Is it better to be silent, or mutter incessant awkward phrases? I wish I could say that I'm the former, but being as it may, I hate awkward silences, now there's an oxymoron, so I choose to be the latter. That's right, I'm the queen of saying awkward things just to fill the space in a verbal continuum that exists among normal, non-anxiety ridden people.

Imagine this, you like a person, a lot. BUT, instead of being a normal single twentysomething ( I love spelling that out, like it's a club you have to sign up for). Okay, so instead of being a normal single twentysomething, you revert to being the awkard 6th grader that you were at the sock hop- yes, I said sock hop. Deal with it. I find myself saying stupid things and telling stupid stories to make everyone else around me laugh. The result? Stories that just make me look plain stupid, and just plain awkward.

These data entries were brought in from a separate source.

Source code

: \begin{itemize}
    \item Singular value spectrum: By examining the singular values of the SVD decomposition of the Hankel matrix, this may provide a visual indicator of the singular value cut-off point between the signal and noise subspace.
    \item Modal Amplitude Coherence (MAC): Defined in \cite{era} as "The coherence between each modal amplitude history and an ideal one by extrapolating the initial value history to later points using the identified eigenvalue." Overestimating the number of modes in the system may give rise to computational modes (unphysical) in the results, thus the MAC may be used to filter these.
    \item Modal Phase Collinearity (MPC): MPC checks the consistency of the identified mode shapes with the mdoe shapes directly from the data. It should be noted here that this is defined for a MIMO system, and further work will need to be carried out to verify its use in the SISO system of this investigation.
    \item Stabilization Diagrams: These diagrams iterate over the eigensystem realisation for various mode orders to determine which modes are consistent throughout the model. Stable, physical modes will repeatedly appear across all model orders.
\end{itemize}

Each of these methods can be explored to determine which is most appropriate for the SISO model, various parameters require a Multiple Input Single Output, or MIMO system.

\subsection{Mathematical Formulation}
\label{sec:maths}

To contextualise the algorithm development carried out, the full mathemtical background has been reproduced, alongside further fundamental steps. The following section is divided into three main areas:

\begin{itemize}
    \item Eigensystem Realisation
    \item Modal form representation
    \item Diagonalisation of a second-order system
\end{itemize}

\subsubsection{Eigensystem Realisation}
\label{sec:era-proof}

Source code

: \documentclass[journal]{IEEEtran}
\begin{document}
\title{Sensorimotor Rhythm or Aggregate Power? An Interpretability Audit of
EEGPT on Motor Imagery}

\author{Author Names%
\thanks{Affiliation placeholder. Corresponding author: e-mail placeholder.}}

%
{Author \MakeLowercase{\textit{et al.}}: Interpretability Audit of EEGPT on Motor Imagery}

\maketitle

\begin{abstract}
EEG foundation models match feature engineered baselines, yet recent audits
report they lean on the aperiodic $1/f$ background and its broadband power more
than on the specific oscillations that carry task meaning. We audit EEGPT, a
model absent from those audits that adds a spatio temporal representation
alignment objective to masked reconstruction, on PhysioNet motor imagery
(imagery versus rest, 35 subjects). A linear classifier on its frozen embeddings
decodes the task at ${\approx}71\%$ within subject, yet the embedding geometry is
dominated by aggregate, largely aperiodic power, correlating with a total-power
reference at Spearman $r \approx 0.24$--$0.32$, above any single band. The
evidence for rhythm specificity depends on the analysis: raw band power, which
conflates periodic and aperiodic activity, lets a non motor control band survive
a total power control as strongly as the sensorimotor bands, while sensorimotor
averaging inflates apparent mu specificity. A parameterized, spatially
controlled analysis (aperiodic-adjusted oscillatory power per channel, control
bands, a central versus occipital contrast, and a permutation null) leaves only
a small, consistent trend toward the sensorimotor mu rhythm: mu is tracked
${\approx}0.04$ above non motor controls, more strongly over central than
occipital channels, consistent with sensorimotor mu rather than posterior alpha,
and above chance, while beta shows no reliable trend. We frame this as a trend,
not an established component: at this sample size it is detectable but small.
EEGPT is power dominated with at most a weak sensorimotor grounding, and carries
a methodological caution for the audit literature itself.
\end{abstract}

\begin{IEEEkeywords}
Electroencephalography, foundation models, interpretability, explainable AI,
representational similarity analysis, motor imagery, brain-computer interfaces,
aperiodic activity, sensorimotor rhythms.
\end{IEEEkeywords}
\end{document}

Webster's dictionary categorizes awkward-ness as UNGAINLY and lacking GRACE. Well I laugh in the face of awkwardness, I'm naming my first daughter Grace, just so her name answers any lingering questions.

Friday, August 3, 2007

Friday, May 4, 2007

Elevator Small Talk


You have seven floors to say "hi." After that, the doors close and the probability of ever seeing your stranger again, is next to nothing. Listen carefully, because next time you find yourself in this square box breathing in the same air as your neighbor, you'll think twice before staring down at his shoes searching desperately for something interesting on his shoelaces to concentrate on. Instead, you'll step into the air-tight deathtrap (pardon my pessimism, but if you really think about it, you're riding in a flying box suspended in the air held only by a 2-guage cable) stare that person directly in the face, and say "hi."

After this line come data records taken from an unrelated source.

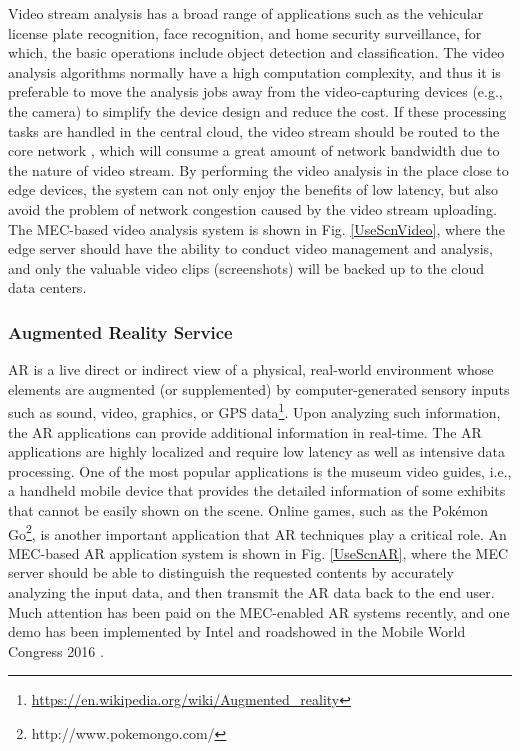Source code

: \documentclass[journal]{IEEEtran}
\begin{document}
{Video stream analysis has a broad range of applications such as the vehicular license plate recognition, face recognition, and home security surveillance, for which, the basic operations include object detection and classification. The video analysis algorithms normally have a high computation complexity, and thus it is preferable to move the analysis jobs away from the video-capturing devices (e.g., the camera) to simplify the device design and reduce the cost. If these processing tasks are handled in the central cloud, the video stream should be routed to the core network \cite{AnjumTCC16}, which will consume a great amount of network bandwidth due to the nature of video stream. By performing the video analysis in the place close to edge devices, the system can not only enjoy the benefits of low latency, but also avoid the problem of network congestion caused by the video stream uploading. The MEC-based video analysis system is shown in Fig. \ref{UseScnVideo}, where the edge server should have the ability to conduct video management and analysis, and only the valuable video clips (screenshots) will be backed up to the cloud data centers.




\subsubsection{\textbf{Augmented Reality Service}}

AR is a live direct or indirect view of a physical, real-world environment whose elements are augmented (or supplemented) by computer-generated sensory inputs such as sound, video, graphics, or GPS data\footnote{\url{https://en.wikipedia.org/wiki/Augmented_reality}}. Upon analyzing such information, the AR applications can provide additional information in real-time. The AR applications are highly localized and require low latency as well as intensive data processing. One of the most popular applications is the museum video guides, i.e., a handheld mobile device that provides the detailed information of some exhibits that cannot be easily shown on the scene. Online games, such as the Pok\'emon Go\footnote{http://www.pokemongo.com/}, is another important application that AR techniques play a critical role. An MEC-based AR application system is shown in Fig. \ref{UseScnAR}, where the MEC server should be able to distinguish the requested contents by accurately analyzing the input data, and then transmit the AR data back to the end user. Much attention has been paid on the MEC-enabled AR systems recently, and one demo has been implemented by Intel and roadshowed in the Mobile World Congress 2016 \cite{IntelMECCongressAR}.


}
\end{document}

Isn't it funny how fascinating your nail-beds become when you're riding in the elevator. In an effort not to make contact with your neighboring passengers, your hangnails suddenly become the most interesting thing about you, and you force yourself to fix a serious gaze onto them, well aware that the Suit next to you is probably wondering what's so great about your nails.

Then there's the nonchalant glance at your phone, as if you could care less whether or not you have a missed called. (Although you've been compulsively checking it like clockwork waiting for the bell to go off alerting you that yes, someone else in this world does know you exist other than your Mother. By the way, parents and siblings should count against your call log. It's their job to call you, doesn't count in my book.)

Then there's scenario B. You step over the ledge separating the stationary world from the moveable world when Mr. Litheeeyum holds your stare, wishes you a good afternoon, and picks up a conversation with you as if you're an old friend. After you realize there isn't anyone else in this small room and yes, he's talking to you, it's too late, he's already staring at you wondering if you're a mute because you won't answer his question. You hastily spit out "yes" and nod your head politely, secretly praying he didn't ask if you worked Sunset Boulevard at 4am and that's why you looked familiar. Next stop, reality and the doors open.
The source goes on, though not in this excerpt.